[Records from a data source]
::::
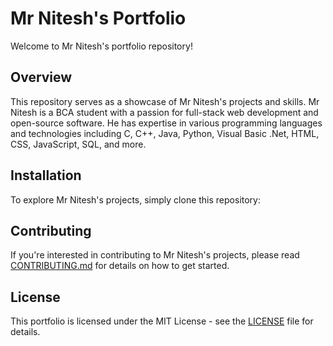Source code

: # Mr Nitesh's Portfolio

Welcome to Mr Nitesh's portfolio repository!

## Overview
This repository serves as a showcase of Mr Nitesh's projects and skills. Mr Nitesh is a BCA student with a passion for full-stack web development and open-source software. He has expertise in various programming languages and technologies including C, C++, Java, Python, Visual Basic .Net, HTML, CSS, JavaScript, SQL, and more.

## Installation
To explore Mr Nitesh's projects, simply clone this repository:


## Contributing
If you're interested in contributing to Mr Nitesh's projects, please read [CONTRIBUTING.md](CONTRIBUTING.md) for details on how to get started.

## License
This portfolio is licensed under the MIT License - see the [LICENSE](LICENSE) file for details.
::::
What you should do
What lines of the preceding data include the string "License"? Pull them out.

Task response
## License
This portfolio is licensed under the MIT License - see the [LICENSE](LICENSE) file for details.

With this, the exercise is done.